IP address and MAC address compared
Categories: networks network hardware
What is the difference between an IP address and a MAC address, and why do we need both?
The answer is that, although they both identify a device on a network, they are used at different stages to control how data is transferred over a network.
An analogy - posting a letter
One analogy is to consider posting a letter to someone. You would mark the envelope with the person's name and address.
The address helps the postal service find the right building. An address is structured - it tells the postman the country, town, district, street and house number, so that they can efficiently route the letter to exactly the right place.
Once the letter arrives through the letter box, the name becomes important. It needs to get to the right person within the house.
Imagine if you posted a letter with a name but no address? How would the postman know where to deliver a letter to John Smith, who could be anywhere in the world? It would be very difficult.
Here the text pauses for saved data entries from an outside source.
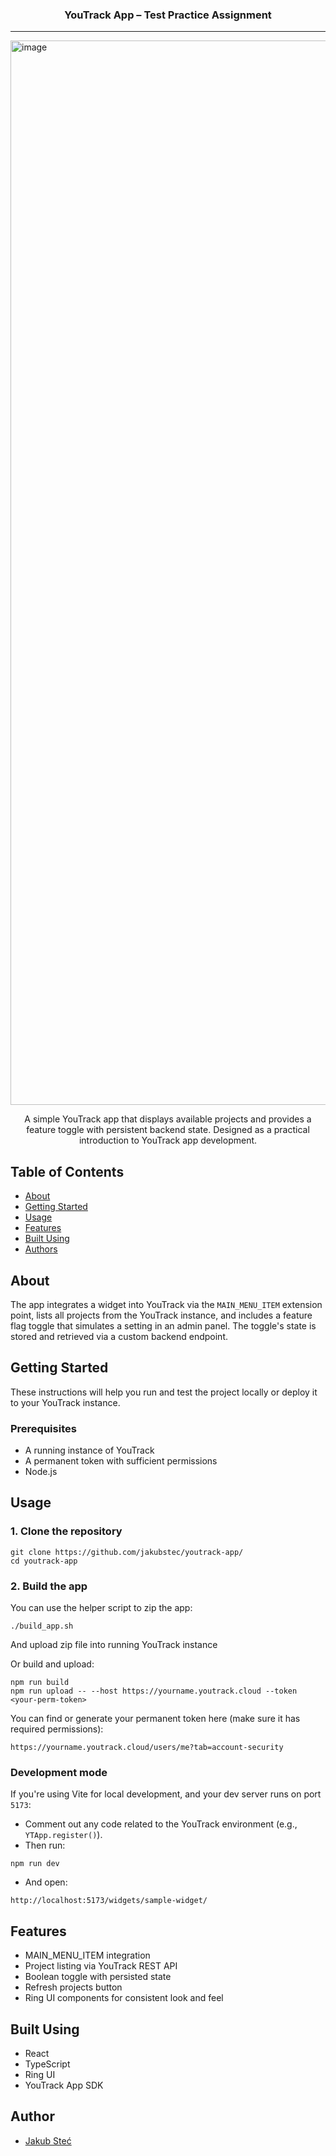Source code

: <h3 align="center">YouTrack App – Test Practice Assignment</h3>

<div align="center">
</div>

---

<img width="1703" alt="image" src="https://github.com/user-attachments/assets/080f28ba-2404-44ed-ad1c-1518232329da" />



<p align="center"> A simple YouTrack app that displays available projects and provides a feature toggle with persistent backend state. Designed as a practical introduction to YouTrack app development.
    <br> 
</p>


## Table of Contents
- [About](#about)
- [Getting Started](#getting_started)
- [Usage](#usage)
- [Features](#features)
- [Built Using](#built_using)
- [Authors](#authors)

## About <a name="about"></a>
The app integrates a widget into YouTrack via the `MAIN_MENU_ITEM` extension point, lists all projects from the YouTrack instance, and includes a feature flag toggle that simulates a setting in an admin panel. The toggle's state is stored and retrieved via a custom backend endpoint.

## Getting Started <a name="getting_started"></a>
These instructions will help you run and test the project locally or deploy it to your YouTrack instance.

### Prerequisites

- A running instance of YouTrack
- A permanent token with sufficient permissions
- Node.js

## Usage <a name="usage"></a>

### 1. Clone the repository
```
git clone https://github.com/jakubstec/youtrack-app/
cd youtrack-app
```

### 2. Build the app
You can use the helper script to zip the app:
```
./build_app.sh
```
And upload zip file into running YouTrack instance

Or build and upload:
```
npm run build
npm run upload -- --host https://yourname.youtrack.cloud --token <your-perm-token>
```

You can find or generate your permanent token here (make sure it has required permissions):
```
https://yourname.youtrack.cloud/users/me?tab=account-security
```

### Development mode

If you're using Vite for local development, and your dev server runs on port `5173`:

- Comment out any code related to the YouTrack environment (e.g., `YTApp.register()`).
- Then run:

```
npm run dev
```

- And open:
```
http://localhost:5173/widgets/sample-widget/
```

## Features <a name="features"></a>

- MAIN_MENU_ITEM integration
- Project listing via YouTrack REST API
- Boolean toggle with persisted state
- Refresh projects button
- Ring UI components for consistent look and feel

## Built Using <a name="built_using"></a>

- React
- TypeScript
- Ring UI
- YouTrack App SDK

## Author <a name="authors"></a>

- [Jakub Steć](https://github.com/jakubstec)
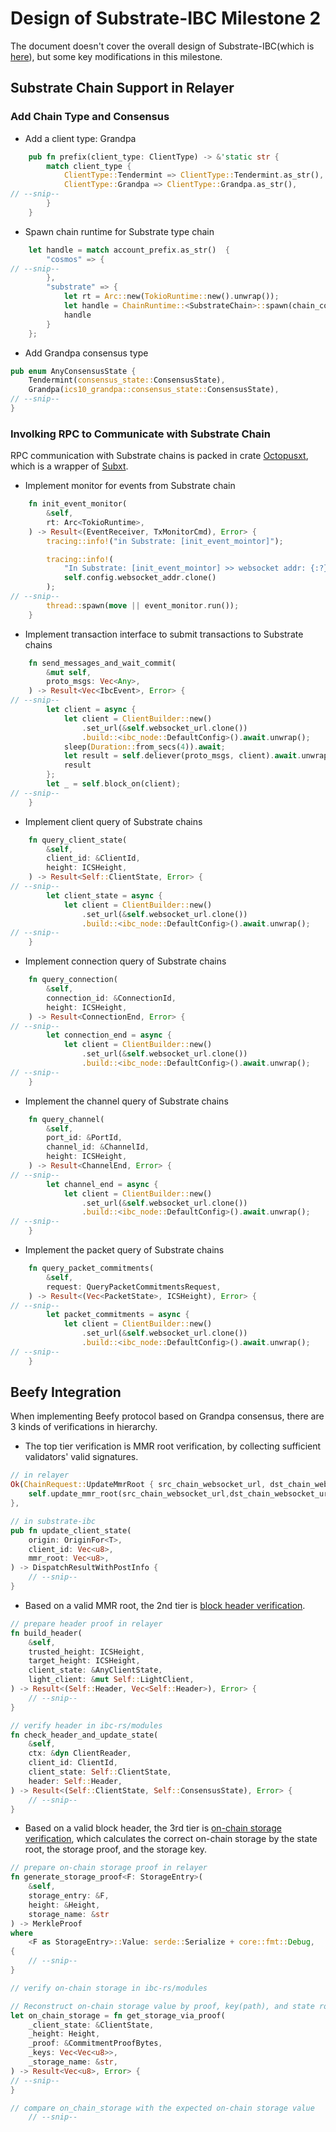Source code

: # Design of Substrate-IBC Milestone 2

The document doesn't cover the overall design of Substrate-IBC(which is [here](https://github.com/octopus-network/substrate-ibc/tree/7b36d984b5393492e51f35cf3c1be95be074ce52#design-overview)), but some key modifications in this milestone.

## Substrate Chain Support in Relayer
### Add Chain Type and Consensus
* Add a client type: Grandpa
```rust
    pub fn prefix(client_type: ClientType) -> &'static str {
        match client_type {
            ClientType::Tendermint => ClientType::Tendermint.as_str(),
            ClientType::Grandpa => ClientType::Grandpa.as_str(),
// --snip--
        }
    }
```

* Spawn chain runtime for Substrate type chain
```rust
    let handle = match account_prefix.as_str()  {
        "cosmos" => {
// --snip--
        },
        "substrate" => {
            let rt = Arc::new(TokioRuntime::new().unwrap());
            let handle = ChainRuntime::<SubstrateChain>::spawn(chain_config, rt).map_err(SpawnError::relayer)?;
            handle
        }
    };
```

* Add Grandpa consensus type
```rust
pub enum AnyConsensusState {
    Tendermint(consensus_state::ConsensusState),
    Grandpa(ics10_grandpa::consensus_state::ConsensusState),
// --snip--
}
```
### Involking RPC to Communicate with Substrate Chain 
RPC communication with Substrate chains is packed in crate [Octopusxt](https://github.com/octopus-network/octopusxt), which is a wrapper of [Subxt](https://github.com/paritytech/subxt).

* Implement monitor for events from Substrate chain
```rust
    fn init_event_monitor(
        &self,
        rt: Arc<TokioRuntime>,
    ) -> Result<(EventReceiver, TxMonitorCmd), Error> {
        tracing::info!("in Substrate: [init_event_mointor]");

        tracing::info!(
            "In Substrate: [init_event_mointor] >> websocket addr: {:?}",
            self.config.websocket_addr.clone()
        );
// --snip--
        thread::spawn(move || event_monitor.run());
    }
```
* Implement transaction interface to submit transactions to Substrate chains
```rust
    fn send_messages_and_wait_commit(
        &mut self,
        proto_msgs: Vec<Any>,
    ) -> Result<Vec<IbcEvent>, Error> {
// --snip--
        let client = async {
            let client = ClientBuilder::new()
                .set_url(&self.websocket_url.clone())
                .build::<ibc_node::DefaultConfig>().await.unwrap();
            sleep(Duration::from_secs(4)).await;
            let result = self.deliever(proto_msgs, client).await.unwrap();
            result
        };
        let _ = self.block_on(client);
// --snip--
    }
```
* Implement client query of Substrate chains
```rust
    fn query_client_state(
        &self,
        client_id: &ClientId,
        height: ICSHeight,
    ) -> Result<Self::ClientState, Error> {
// --snip--
        let client_state = async {
            let client = ClientBuilder::new()
                .set_url(&self.websocket_url.clone())
                .build::<ibc_node::DefaultConfig>().await.unwrap();
// --snip--
    }
```
* Implement connection query of Substrate chains
```rust
    fn query_connection(
        &self,
        connection_id: &ConnectionId,
        height: ICSHeight,
    ) -> Result<ConnectionEnd, Error> {
// --snip--
        let connection_end = async {
            let client = ClientBuilder::new()
                .set_url(&self.websocket_url.clone())
                .build::<ibc_node::DefaultConfig>().await.unwrap();
// --snip--
    }
```
* Implement the channel query of Substrate chains
```rust
    fn query_channel(
        &self,
        port_id: &PortId,
        channel_id: &ChannelId,
        height: ICSHeight,
    ) -> Result<ChannelEnd, Error> {
// --snip--
        let channel_end = async {
            let client = ClientBuilder::new()
                .set_url(&self.websocket_url.clone())
                .build::<ibc_node::DefaultConfig>().await.unwrap();
// --snip--
    }
```
* Implement the packet query of Substrate chains
```rust
    fn query_packet_commitments(
        &self,
        request: QueryPacketCommitmentsRequest,
    ) -> Result<(Vec<PacketState>, ICSHeight), Error> {
// --snip--
        let packet_commitments = async {
            let client = ClientBuilder::new()
                .set_url(&self.websocket_url.clone())
                .build::<ibc_node::DefaultConfig>().await.unwrap();
// --snip--
    }
```

## Beefy Integration
When implementing Beefy protocol based on Grandpa consensus, there are 3 kinds of verifications in hierarchy.
* The top tier verification is MMR root verification, by collecting sufficient validators' valid signatures. 
```rust
// in relayer
Ok(ChainRequest::UpdateMmrRoot { src_chain_websocket_url, dst_chain_websocket_url, reply_to }) => {
    self.update_mmr_root(src_chain_websocket_url,dst_chain_websocket_url,reply_to,)?
},
```

```rust
// in substrate-ibc
pub fn update_client_state(
    origin: OriginFor<T>,
    client_id: Vec<u8>,
    mmr_root: Vec<u8>,
) -> DispatchResultWithPostInfo {
    // --snip--
}
```

* Based on a valid MMR root, the 2nd tier is [block header verification](https://github.com/informalsystems/ibc-rs/issues/1775#issuecomment-1016043500).
```rust
// prepare header proof in relayer
fn build_header(
    &self,
    trusted_height: ICSHeight,
    target_height: ICSHeight,
    client_state: &AnyClientState,
    light_client: &mut Self::LightClient,
) -> Result<(Self::Header, Vec<Self::Header>), Error> {
    // --snip--
}
```

```rust
// verify header in ibc-rs/modules
fn check_header_and_update_state(
    &self,
    ctx: &dyn ClientReader,
    client_id: ClientId,
    client_state: Self::ClientState,
    header: Self::Header,
) -> Result<(Self::ClientState, Self::ConsensusState), Error> {
    // --snip--
}
```

* Based on a valid block header,  the 3rd tier is [on-chain storage verification](https://github.com/octopus-network/substrate/blob/33c518ebbe43d38228ac47e793e4d1c76738a56d/primitives/state-machine/src/lib.rs?_pjax=%23js-repo-pjax-container%2C%20div%5Bitemtype%3D%22http%3A%2F%2Fschema.org%2FSoftwareSourceCode%22%5D%20main%2C%20%5Bdata-pjax-container%5D#L1078), which calculates the correct on-chain storage by the state root, the storage proof, and the storage key. 
```rust
// prepare on-chain storage proof in relayer
fn generate_storage_proof<F: StorageEntry>(
    &self,
    storage_entry: &F,
    height: &Height,
    storage_name: &str
) -> MerkleProof
where
    <F as StorageEntry>::Value: serde::Serialize + core::fmt::Debug,
{
    // --snip--
}
```

```rust
// verify on-chain storage in ibc-rs/modules

// Reconstruct on-chain storage value by proof, key(path), and state root
let on_chain_storage = fn get_storage_via_proof(
    _client_state: &ClientState,
    _height: Height,
    _proof: &CommitmentProofBytes,
    _keys: Vec<Vec<u8>>,
    _storage_name: &str,
) -> Result<Vec<u8>, Error> {
// --snip--
}

// compare on_chain_storage with the expected on-chain storage value
    // --snip--
```
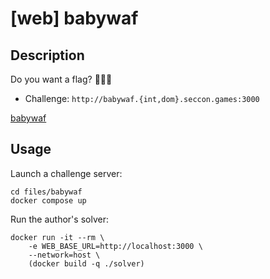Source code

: # [web] babywaf

## Description

Do you want a flag? 🚩🚩🚩

- Challenge: `http://babywaf.{int,dom}.seccon.games:3000`

[babywaf](files/babywaf)

## Usage

Launch a challenge server:

```
cd files/babywaf
docker compose up
```

Run the author's solver:
```
docker run -it --rm \
    -e WEB_BASE_URL=http://localhost:3000 \
    --network=host \
    (docker build -q ./solver)
```
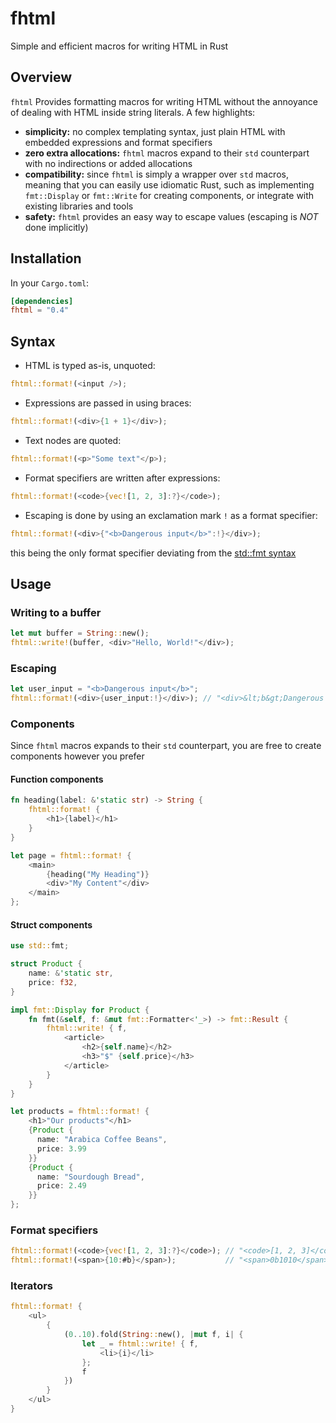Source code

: # fhtml

Simple and efficient macros for writing HTML in Rust

## Overview

`fhtml` Provides formatting macros for writing HTML without the annoyance of dealing with HTML inside string literals. A few highlights:

- **simplicity:** no complex templating syntax, just plain HTML with embedded expressions and format specifiers
- **zero extra allocations:** `fhtml` macros expand to their `std` counterpart with no indirections or added allocations
- **compatibility:** since `fhtml` is simply a wrapper over `std` macros, meaning that you can easily use idiomatic Rust, such as implementing `fmt::Display` or `fmt::Write` for creating components, or integrate with existing libraries and tools
- **safety:** `fhtml` provides an easy way to escape values (escaping is *NOT* done implicitly)

## Installation

In your `Cargo.toml`:

```toml
[dependencies]
fhtml = "0.4"
```

## Syntax

- HTML is typed as-is, unquoted:
```rust
fhtml::format!(<input />);
```
- Expressions are passed in using braces:
```rust
fhtml::format!(<div>{1 + 1}</div>);
```
- Text nodes are quoted:
```rust
fhtml::format!(<p>"Some text"</p>);
```
- Format specifiers are written after expressions:
```rust
fhtml::format!(<code>{vec![1, 2, 3]:?}</code>);
```
- Escaping is done by using an exclamation mark `!` as a format specifier:
```rust
fhtml::format!(<div>{"<b>Dangerous input</b>":!}</div>);
```
this being the only format specifier deviating from the [std::fmt syntax](https://doc.rust-lang.org/stable/std/fmt/index.html#syntax)

## Usage

### Writing to a buffer

```rust
let mut buffer = String::new();
fhtml::write!(buffer, <div>"Hello, World!"</div>);
```

### Escaping

```rust
let user_input = "<b>Dangerous input</b>";
fhtml::format!(<div>{user_input:!}</div>); // "<div>&lt;b&gt;Dangerous input&lt;/b&gt;</div>"
```

### Components

Since `fhtml` macros expands to their `std` counterpart, you are free to create components however you prefer

#### Function components

```rust
fn heading(label: &'static str) -> String {
    fhtml::format! {
        <h1>{label}</h1>
    }    
}

let page = fhtml::format! {
    <main>
        {heading("My Heading")}
        <div>"My Content"</div>
    </main>
};
```

#### Struct components

```rust
use std::fmt;

struct Product {
    name: &'static str,
    price: f32,
}

impl fmt::Display for Product {
    fn fmt(&self, f: &mut fmt::Formatter<'_>) -> fmt::Result {
        fhtml::write! { f,
            <article>
                <h2>{self.name}</h2>
                <h3>"$" {self.price}</h3>
            </article>
        }
    }
}

let products = fhtml::format! {
    <h1>"Our products"</h1>
    {Product {
      name: "Arabica Coffee Beans",
      price: 3.99
    }}
    {Product {
      name: "Sourdough Bread",
      price: 2.49
    }}
};
```

### Format specifiers

```rust
fhtml::format!(<code>{vec![1, 2, 3]:?}</code>); // "<code>[1, 2, 3]</code>"
fhtml::format!(<span>{10:#b}</span>);           // "<span>0b1010</span>"
```

### Iterators

```rust
fhtml::format! {
    <ul>
        {
            (0..10).fold(String::new(), |mut f, i| {
                let _ = fhtml::write! { f,
                    <li>{i}</li>
                };
                f
            })
        }
    </ul>
}
```
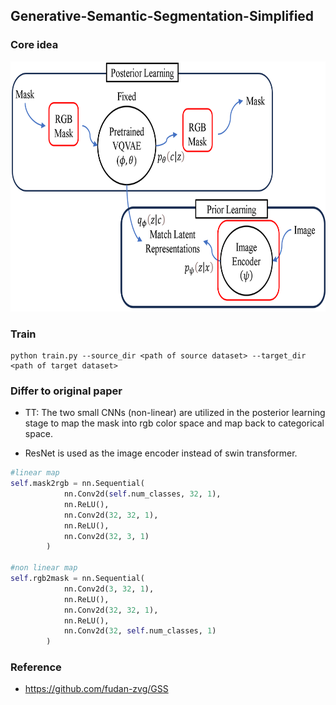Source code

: ## Generative-Semantic-Segmentation-Simplified

### Core idea

<img src="figures/framework.png" width="800" height="400">

### Train
```
python train.py --source_dir <path of source dataset> --target_dir <path of target dataset>
```

### Differ to original paper 
* TT: The two small CNNs (non-linear) are utilized in the posterior learning stage to map the mask into rgb color space and map back to categorical space.

* ResNet is used as the image encoder instead of swin transformer.

```python
#linear map
self.mask2rgb = nn.Sequential(
            nn.Conv2d(self.num_classes, 32, 1),
            nn.ReLU(),
            nn.Conv2d(32, 32, 1),
            nn.ReLU(),
            nn.Conv2d(32, 3, 1)
        )

#non linear map
self.rgb2mask = nn.Sequential(
            nn.Conv2d(3, 32, 1),
            nn.ReLU(),
            nn.Conv2d(32, 32, 1),
            nn.ReLU(),
            nn.Conv2d(32, self.num_classes, 1)
        )
```


### Reference
* https://github.com/fudan-zvg/GSS
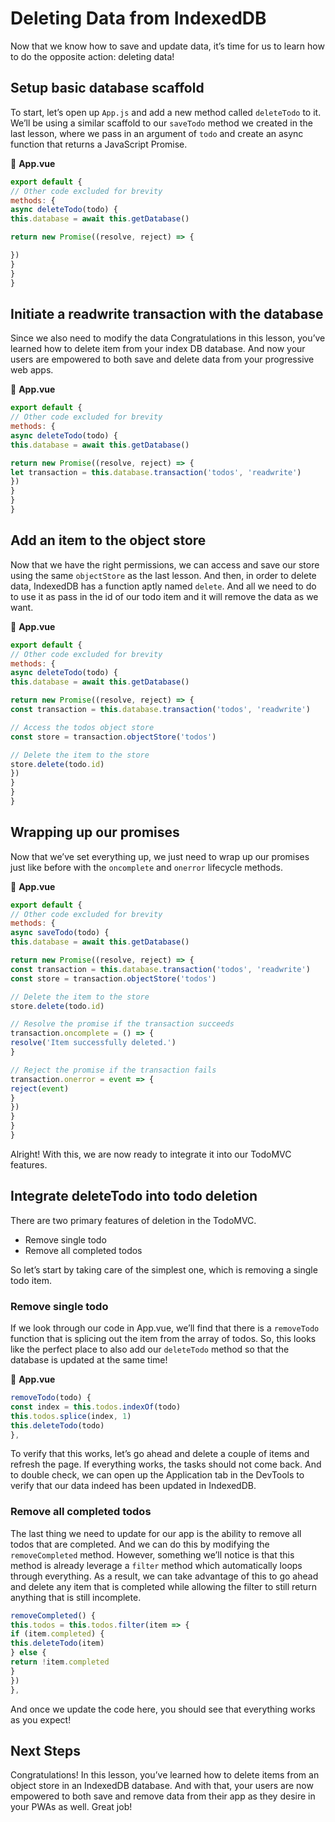# Deleting Data from IndexedDB

Now that we know how to save and update data, it’s time for us to learn how to do the opposite action: deleting data!

## Setup basic database scaffold

To start, let’s open up `App.js` and add a new method called `deleteTodo` to it. We’ll be using a similar scaffold to our `saveTodo` method we created in the last lesson, where we pass in an argument of `todo` and create an async function that returns a JavaScript Promise.

📄 **App.vue**

```jsx
export default {
// Other code excluded for brevity
methods: {
async deleteTodo(todo) {
this.database = await this.getDatabase()

return new Promise((resolve, reject) => {

})
}
}
}
```

## Initiate a readwrite transaction with the database

Since we also need to modify the data Congratulations in this lesson, you’ve learned how to delete item from your index DB database. And now your users are empowered to both save and delete data from your progressive web apps.

📄 **App.vue**

```jsx
export default {
// Other code excluded for brevity
methods: {
async deleteTodo(todo) {
this.database = await this.getDatabase()

return new Promise((resolve, reject) => {
let transaction = this.database.transaction('todos', 'readwrite')
})
}
}
}
```

## Add an item to the object store

Now that we have the right permissions, we can access and save our store using the same `objectStore` as the last lesson. And then, in order to delete data, IndexedDB has a function aptly named `delete`. And all we need to do to use it as pass in the id of our todo item and it will remove the data as we want.

📄 **App.vue**

```jsx
export default {
// Other code excluded for brevity
methods: {
async deleteTodo(todo) {
this.database = await this.getDatabase()

return new Promise((resolve, reject) => {
const transaction = this.database.transaction('todos', 'readwrite')

// Access the todos object store
const store = transaction.objectStore('todos')

// Delete the item to the store
store.delete(todo.id)
})
}
}
}
```

## Wrapping up our promises

Now that we’ve set everything up, we just need to wrap up our promises just like before with the `oncomplete` and `onerror` lifecycle methods.

📄 **App.vue**

```jsx
export default {
// Other code excluded for brevity
methods: {
async saveTodo(todo) {
this.database = await this.getDatabase()

return new Promise((resolve, reject) => {
const transaction = this.database.transaction('todos', 'readwrite')
const store = transaction.objectStore('todos')

// Delete the item to the store
store.delete(todo.id)

// Resolve the promise if the transaction succeeds
transaction.oncomplete = () => {
resolve('Item successfully deleted.')
}

// Reject the promise if the transaction fails
transaction.onerror = event => {
reject(event)
}
})
}
}
}
```

Alright! With this, we are now ready to integrate it into our TodoMVC features.

## Integrate deleteTodo into todo deletion

There are two primary features of deletion in the TodoMVC.

* Remove single todo
* Remove all completed todos

So let’s start by taking care of the simplest one, which is removing a single todo item.

### Remove single todo

If we look through our code in App.vue, we’ll find that there is a `removeTodo` function that is splicing out the item from the array of todos. So, this looks like the perfect place to also add our `deleteTodo` method so that the database is updated at the same time!

📄 **App.vue**

```jsx
removeTodo(todo) {
const index = this.todos.indexOf(todo)
this.todos.splice(index, 1)
this.deleteTodo(todo)
},
```

To verify that this works, let’s go ahead and delete a couple of items and refresh the page. If everything works, the tasks should not come back. And to double check, we can open up the Application tab in the DevTools to verify that our data indeed has been updated in IndexedDB.

### Remove all completed todos

The last thing we need to update for our app is the ability to remove all todos that are completed. And we can do this by modifying the `removeCompleted` method. However, something we’ll notice is that this method is already leverage a `filter` method which automatically loops through everything. As a result, we can take advantage of this to go ahead and delete any item that is completed while allowing the filter to still return anything that is still incomplete.

```jsx
removeCompleted() {
this.todos = this.todos.filter(item => {
if (item.completed) {
this.deleteTodo(item)
} else {
return !item.completed
}
})
},
```

And once we update the code here, you should see that everything works as you expect!

## Next Steps

Congratulations! In this lesson, you’ve learned how to delete items from an object store in an IndexedDB database. And with that, your users are now empowered to both save and remove data from their app as they desire in your PWAs as well. Great job!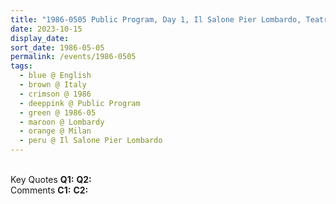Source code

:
 ```yaml
---
title: "1986-0505 Public Program, Day 1, Il Salone Pier Lombardo, Teatro Franco Parenti, Via Pier Lombardo, 14, Milan, Lombardy, Italy"
date: 2023-10-15
display_date: 
sort_date: 1986-05-05
permalink: /events/1986-0505
tags:
  - blue @ English
  - brown @ Italy
  - crimson @ 1986
  - deeppink @ Public Program
  - green @ 1986-05
  - maroon @ Lombardy
  - orange @ Milan
  - peru @ Il Salone Pier Lombardo
---
```


<br>

<wave-list>
  <list-title color="DarkSeaGreen" width="55">Key Quotes</list-title>
  <list-item color="BlanchedAlmond" width="280"><b>Q1:</b> <i></i></list-item>
  <list-item color="Lavender" width="280"><b>Q2:</b> <i></i></list-item>
</wave-list>

<br>

<wave-list>
  <list-title color="DarkSeaGreen" width="55">Comments</list-title>
  <list-item color="BlanchedAlmond" width="280"><b>C1:</b> <i></i></list-item>
  <list-item color="Lavender" width="280"><b>C2:</b> <i></i></list-item>
</wave-list>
What if you posted a letter with an address but no name? Well, the letter would arrive at the right house, but how would anyone know who it was for? If your house only gets a few letters per day you might figure it out, but when it comes to millions of packets of data over the Internet it really needs to be ''automatically'' sent to the right device.
IP address
In this analogy, the house address is like the IP address. IP addresses are structured - for example, the first part of the address might let you know what country or company the data is destined for. The Internet can efficiently sent data packets to the correct place. In the case of a home network, all the data will arrive back at your Internet Network router.
MAC address
The MAC address is like the name on an addressed envelope. Once data arrives at the router, the MAC address tells the router which actual device has requested the data, and the router automatically sends the packets of data to the correct device.
The IP address and MAC address operate at different levels in the [[TCP/IP layer model]]. One advantage of this is that the IP address is independent of the actual computer. So if you website lives at a particular fixed IP address, and the computer breaks, you can replace the computer without the rest of the Internet needing to know anything about it. The MAC address changes, but the new computer is still connected to the same IP address.